Hello to all! In connection with the growth of locks, including unreasonable sites on the part of the state, we are offering you a description of the idea, as well as a prototype of the settings of the site , protected from locks on a specific path and domain name. Block Protection Ideas:

• with an asterisk
• by IP address

will be outlined in other posts. Who is interested in the topic, go under the cat.

Link

https://github.com/http-abs/http-abs/

Description of the idea

The principle of protection is that each user receives a unique pair from the individual (sub) domain and the prefix of the path to view the site. Let's call this pair an agent id .

How does this protect against blocking?

• If the blocking is limited to the path and / or the exact domain, then by sending a request to block such a path and / or domain, the blocking operator will block only his own access, without affecting the interests of other users.

• When and if you, as the site administrator, find a blockage, you can exclude (say, replace with seals) the issue of the disputed material at this address: this will not affect the issue of the same material to other users.

• Local replacement of content will give you the opportunity to try to exclude a link from the list of locks, for example, avoiding total blocking by domain name.

How, then, to share links?

Easy. The agent identifier allocated to the user to view the site is stored in his cookie. The user simply shares a link from the address bar.
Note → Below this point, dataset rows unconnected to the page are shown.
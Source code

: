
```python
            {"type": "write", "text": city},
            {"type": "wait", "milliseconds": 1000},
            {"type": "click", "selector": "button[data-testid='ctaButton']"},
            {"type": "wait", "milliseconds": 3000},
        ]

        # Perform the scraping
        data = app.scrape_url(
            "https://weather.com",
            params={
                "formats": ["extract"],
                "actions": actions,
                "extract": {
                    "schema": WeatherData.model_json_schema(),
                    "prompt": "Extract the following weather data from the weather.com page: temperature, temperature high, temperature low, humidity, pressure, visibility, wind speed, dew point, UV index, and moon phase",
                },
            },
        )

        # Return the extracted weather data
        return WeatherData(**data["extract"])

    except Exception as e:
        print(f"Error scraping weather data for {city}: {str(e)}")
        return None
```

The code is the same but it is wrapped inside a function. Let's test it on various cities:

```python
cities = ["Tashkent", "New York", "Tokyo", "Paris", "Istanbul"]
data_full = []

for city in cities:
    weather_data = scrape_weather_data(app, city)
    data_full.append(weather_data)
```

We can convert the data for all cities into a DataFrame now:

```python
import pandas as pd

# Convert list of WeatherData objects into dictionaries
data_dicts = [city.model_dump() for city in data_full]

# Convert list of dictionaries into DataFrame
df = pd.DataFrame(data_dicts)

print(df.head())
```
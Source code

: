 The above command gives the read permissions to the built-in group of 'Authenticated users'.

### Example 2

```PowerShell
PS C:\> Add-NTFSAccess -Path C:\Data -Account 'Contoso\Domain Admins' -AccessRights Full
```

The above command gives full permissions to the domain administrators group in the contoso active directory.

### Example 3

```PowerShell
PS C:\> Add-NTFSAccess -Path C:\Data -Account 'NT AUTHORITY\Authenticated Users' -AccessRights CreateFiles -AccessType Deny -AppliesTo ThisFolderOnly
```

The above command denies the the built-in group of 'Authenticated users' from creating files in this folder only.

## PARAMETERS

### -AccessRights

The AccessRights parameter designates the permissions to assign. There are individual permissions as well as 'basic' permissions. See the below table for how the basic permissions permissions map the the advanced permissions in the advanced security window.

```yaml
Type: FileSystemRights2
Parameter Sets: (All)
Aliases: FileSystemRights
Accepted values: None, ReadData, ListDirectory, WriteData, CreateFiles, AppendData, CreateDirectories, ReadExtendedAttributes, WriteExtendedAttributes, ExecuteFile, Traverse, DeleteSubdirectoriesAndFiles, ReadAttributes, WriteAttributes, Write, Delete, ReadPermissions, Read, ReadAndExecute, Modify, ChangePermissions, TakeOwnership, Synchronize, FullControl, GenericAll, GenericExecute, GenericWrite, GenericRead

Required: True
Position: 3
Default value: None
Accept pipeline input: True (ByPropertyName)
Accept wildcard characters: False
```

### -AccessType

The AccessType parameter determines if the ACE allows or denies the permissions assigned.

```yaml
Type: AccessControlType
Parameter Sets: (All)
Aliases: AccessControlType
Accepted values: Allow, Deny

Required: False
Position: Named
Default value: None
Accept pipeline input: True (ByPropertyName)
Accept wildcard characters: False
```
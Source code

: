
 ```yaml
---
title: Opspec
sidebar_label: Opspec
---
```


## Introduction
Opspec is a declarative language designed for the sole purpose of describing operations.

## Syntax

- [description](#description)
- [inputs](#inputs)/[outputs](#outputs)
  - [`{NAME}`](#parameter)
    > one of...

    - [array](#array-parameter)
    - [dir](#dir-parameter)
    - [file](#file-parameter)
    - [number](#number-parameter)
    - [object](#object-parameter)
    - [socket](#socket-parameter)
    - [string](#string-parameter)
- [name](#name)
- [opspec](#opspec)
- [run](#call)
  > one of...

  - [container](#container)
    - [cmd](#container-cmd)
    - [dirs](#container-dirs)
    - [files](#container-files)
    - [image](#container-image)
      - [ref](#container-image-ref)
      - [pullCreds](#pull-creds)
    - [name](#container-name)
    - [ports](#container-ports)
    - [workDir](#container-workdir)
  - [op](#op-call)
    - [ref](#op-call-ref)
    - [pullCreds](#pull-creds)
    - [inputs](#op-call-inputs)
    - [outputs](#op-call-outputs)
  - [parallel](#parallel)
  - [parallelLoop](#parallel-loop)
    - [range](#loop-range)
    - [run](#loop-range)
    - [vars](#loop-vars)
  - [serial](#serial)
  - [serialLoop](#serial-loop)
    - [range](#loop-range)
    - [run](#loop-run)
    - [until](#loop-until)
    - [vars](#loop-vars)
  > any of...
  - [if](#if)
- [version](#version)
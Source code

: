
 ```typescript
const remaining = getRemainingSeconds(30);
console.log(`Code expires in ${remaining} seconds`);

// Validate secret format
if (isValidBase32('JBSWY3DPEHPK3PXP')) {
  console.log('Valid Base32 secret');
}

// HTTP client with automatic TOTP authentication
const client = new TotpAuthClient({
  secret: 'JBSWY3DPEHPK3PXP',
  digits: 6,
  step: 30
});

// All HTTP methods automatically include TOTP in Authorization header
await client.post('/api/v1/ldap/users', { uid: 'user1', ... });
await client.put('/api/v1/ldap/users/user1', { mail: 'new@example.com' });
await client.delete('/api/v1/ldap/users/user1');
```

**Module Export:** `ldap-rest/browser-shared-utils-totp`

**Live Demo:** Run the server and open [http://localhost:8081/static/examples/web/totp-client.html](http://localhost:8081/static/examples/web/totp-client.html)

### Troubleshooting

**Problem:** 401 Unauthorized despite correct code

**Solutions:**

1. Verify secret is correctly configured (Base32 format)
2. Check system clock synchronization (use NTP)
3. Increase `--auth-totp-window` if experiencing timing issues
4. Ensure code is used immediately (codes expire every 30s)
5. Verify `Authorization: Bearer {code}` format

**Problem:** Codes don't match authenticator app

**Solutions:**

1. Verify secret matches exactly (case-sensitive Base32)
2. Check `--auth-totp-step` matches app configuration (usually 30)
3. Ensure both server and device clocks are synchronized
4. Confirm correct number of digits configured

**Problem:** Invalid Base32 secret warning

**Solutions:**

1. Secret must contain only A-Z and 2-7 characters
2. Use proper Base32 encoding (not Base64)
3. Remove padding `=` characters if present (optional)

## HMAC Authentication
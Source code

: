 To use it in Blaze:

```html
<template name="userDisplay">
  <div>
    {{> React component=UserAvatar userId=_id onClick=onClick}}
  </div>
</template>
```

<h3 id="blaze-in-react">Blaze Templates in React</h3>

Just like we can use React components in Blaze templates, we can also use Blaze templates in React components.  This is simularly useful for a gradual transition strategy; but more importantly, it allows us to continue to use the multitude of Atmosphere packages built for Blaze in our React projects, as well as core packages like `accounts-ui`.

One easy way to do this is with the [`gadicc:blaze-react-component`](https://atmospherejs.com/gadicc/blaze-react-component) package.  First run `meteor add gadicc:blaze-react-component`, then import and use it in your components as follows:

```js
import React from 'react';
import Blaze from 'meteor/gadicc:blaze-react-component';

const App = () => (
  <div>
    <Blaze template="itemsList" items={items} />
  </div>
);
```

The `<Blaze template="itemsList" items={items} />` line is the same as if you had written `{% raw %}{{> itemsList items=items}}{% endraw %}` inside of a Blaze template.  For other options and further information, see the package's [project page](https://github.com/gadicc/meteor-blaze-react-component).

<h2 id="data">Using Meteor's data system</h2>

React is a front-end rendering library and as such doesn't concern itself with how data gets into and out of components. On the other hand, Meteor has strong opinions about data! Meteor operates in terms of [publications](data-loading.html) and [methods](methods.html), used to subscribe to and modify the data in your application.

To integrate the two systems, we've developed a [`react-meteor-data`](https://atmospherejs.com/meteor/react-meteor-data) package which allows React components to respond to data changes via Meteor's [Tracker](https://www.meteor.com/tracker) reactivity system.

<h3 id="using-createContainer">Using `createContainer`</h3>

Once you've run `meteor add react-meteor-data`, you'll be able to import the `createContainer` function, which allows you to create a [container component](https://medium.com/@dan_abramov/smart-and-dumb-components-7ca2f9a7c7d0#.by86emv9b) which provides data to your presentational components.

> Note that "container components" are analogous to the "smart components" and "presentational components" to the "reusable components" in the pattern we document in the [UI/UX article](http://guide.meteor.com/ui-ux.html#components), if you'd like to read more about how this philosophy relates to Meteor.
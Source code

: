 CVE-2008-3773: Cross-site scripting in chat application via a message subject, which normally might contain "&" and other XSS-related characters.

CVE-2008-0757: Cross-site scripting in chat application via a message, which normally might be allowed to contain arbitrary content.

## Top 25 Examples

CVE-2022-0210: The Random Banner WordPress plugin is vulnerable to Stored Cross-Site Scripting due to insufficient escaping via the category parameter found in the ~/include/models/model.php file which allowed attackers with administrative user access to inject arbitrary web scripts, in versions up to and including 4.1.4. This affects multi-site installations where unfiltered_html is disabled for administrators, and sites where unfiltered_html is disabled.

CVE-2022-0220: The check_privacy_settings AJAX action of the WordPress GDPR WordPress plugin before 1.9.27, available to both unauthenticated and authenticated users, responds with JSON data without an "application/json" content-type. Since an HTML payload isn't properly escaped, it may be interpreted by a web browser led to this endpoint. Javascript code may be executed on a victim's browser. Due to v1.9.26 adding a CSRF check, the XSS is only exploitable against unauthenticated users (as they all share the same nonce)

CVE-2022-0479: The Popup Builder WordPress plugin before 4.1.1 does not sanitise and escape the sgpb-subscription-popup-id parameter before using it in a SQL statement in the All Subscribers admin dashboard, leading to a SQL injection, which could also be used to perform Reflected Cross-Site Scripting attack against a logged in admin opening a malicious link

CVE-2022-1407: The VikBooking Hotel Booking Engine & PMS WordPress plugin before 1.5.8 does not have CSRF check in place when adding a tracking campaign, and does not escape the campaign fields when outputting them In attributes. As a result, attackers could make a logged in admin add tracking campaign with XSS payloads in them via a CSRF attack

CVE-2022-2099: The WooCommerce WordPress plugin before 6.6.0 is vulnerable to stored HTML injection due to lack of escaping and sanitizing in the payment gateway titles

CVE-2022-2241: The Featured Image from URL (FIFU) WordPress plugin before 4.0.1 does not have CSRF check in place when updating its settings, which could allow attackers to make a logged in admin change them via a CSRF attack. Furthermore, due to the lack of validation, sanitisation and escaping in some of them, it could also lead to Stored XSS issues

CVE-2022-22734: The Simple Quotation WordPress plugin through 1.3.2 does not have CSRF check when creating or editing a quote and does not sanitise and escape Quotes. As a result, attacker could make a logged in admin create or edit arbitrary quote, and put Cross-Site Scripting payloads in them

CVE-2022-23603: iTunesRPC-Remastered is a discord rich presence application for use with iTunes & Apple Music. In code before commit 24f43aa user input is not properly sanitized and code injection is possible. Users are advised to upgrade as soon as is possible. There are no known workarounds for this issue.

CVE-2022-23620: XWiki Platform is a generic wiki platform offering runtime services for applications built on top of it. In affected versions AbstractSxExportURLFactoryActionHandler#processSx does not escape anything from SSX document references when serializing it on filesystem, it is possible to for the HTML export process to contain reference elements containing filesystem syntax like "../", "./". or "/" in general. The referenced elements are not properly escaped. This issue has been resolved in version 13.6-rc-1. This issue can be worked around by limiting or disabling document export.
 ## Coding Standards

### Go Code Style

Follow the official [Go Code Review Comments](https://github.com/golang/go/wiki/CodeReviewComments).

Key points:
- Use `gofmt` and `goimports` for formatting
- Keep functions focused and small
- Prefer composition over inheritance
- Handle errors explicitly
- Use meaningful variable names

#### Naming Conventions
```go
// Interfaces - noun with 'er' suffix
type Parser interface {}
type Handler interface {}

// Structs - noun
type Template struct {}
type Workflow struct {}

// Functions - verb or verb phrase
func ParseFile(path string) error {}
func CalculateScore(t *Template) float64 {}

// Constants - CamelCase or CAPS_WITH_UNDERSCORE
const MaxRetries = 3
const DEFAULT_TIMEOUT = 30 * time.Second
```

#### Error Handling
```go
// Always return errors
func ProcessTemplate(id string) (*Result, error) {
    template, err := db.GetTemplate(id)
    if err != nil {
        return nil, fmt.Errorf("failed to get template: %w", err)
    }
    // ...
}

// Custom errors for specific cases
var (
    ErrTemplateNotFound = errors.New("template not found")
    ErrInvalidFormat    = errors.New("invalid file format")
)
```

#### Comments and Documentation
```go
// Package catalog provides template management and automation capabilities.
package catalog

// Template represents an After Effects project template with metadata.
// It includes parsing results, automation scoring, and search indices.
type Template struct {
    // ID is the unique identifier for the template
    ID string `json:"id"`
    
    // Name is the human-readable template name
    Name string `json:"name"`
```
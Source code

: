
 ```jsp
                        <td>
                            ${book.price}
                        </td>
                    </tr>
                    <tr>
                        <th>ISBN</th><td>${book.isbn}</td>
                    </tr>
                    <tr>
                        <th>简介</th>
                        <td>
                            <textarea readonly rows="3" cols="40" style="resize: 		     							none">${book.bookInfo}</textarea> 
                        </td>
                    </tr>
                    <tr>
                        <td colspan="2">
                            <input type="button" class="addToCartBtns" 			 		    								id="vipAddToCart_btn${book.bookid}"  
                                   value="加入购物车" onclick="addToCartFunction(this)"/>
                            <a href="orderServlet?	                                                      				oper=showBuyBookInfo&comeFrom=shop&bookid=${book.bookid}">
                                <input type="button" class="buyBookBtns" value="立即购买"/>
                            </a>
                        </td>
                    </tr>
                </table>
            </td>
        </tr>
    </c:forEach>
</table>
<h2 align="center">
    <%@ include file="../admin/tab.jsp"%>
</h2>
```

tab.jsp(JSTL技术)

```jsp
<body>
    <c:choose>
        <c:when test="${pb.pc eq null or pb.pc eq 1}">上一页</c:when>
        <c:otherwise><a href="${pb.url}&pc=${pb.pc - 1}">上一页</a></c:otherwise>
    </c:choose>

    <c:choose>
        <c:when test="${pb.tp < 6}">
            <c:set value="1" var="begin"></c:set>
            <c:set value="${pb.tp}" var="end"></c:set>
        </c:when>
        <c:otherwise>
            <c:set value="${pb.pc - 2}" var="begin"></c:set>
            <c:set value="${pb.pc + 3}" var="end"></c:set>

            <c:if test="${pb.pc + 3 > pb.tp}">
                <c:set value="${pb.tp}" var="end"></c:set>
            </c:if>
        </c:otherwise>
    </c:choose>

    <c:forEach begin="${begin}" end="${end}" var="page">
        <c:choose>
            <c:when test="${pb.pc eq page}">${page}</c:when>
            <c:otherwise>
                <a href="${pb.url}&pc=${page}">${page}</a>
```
• If the user does not already have a corresponding cookie, clicking on the link containing the alien identifier initiates the process of allocating a new agent identifier, with a redirect to the individual URL to view the material, including this identifier.
• If the user already has a cookie with the agent identifier, clicking on the link containing the foreign identifier initiates a redirect to the individual URL for viewing the material for this user, with his own identifier.

Why keep a cookie?

To isolate the operator locks. If you are lucky, after several locks, it can even be identified.

Will it make life difficult for the user?

Not at all, nothing is literally required of him. He enters the site in the usual way, reads materials and shares links. In his life, only the type of the address bar changes.

Will it make life more difficult for a server developer?

Maybe. It will not have to take into account the path prefix and subdomains included in the agent identifier: the handler will truncate them at the first stage of processing the incoming URL. However, to make the process completely transparent, you may still have to work hard.

Will the lock operator be able to bypass the insulation?

Of course. But it will be much more difficult for him to prove the necessity of blocking an infinite number of references to material formed according to an intricate rule, despite the fact that the rules may change to even more intricate.

The operator will simply block all nafig with an asterisk and IP address

This development is not excluded, but I want to consider these cases separately in another article. Perhaps we will come up with something together in the comments.

Implementation

Architecture

In order to make the process as transparent as possible, the code is concentrated in the frontend server nginx . This allows you to protect a variety of application servers with little or no restrictions.

Since the processing of the request will be very nontrivial, the additional package libnginx-mod-http-lua , which introduces the lua language in the processing of requests under nginx.

Additional terms

Ideally, processing should be done in such a way that the back-end (uplink, application server) is not at all concerned about whether it is placed under protection. He receives requests on the URL from which all the elements of the agent identifier are removed (let's call such pure URLs ). In order not to alter the returned pages, going to a clean URL with the agent identifier cookie set, causes a redirect to the individual URL.

The frontend does not store the status anywhere except the agent ID cookie.

The browser does not use a single line of javascript code. Only HTTP is used.

Limitations of alpha implementation

In fact, only the proof-of-concept is implemented, which allows to observe the real operation of the algorithm. Many details related to product packaging are not solved: modularity, selection and verification of parameters, and so on.

For subdomains, a scheme with a fixed set of subdomains has been selected, suitable for use in conjunction with the hosts , without installing an additional DNS server.

The format of the path prefix is ​​predefined and consists of 32 digits on the base 16.

Installed startup options

Startup parameters are set right in the code.

The set of subdomains (a, b, c) is set to a variable and can be expanded.

Domain set to example.com .

Backend expected at http://127.0.0.1:8000

findings

The growing threat of sudden blockages makes it necessary to prepare in advance and invent owners even completely loyal websites to protect them. Such protection is quite possible, does not require any gestures on the part of the user, and can be implemented with quite a modest amount of effort on the part of the site administrator.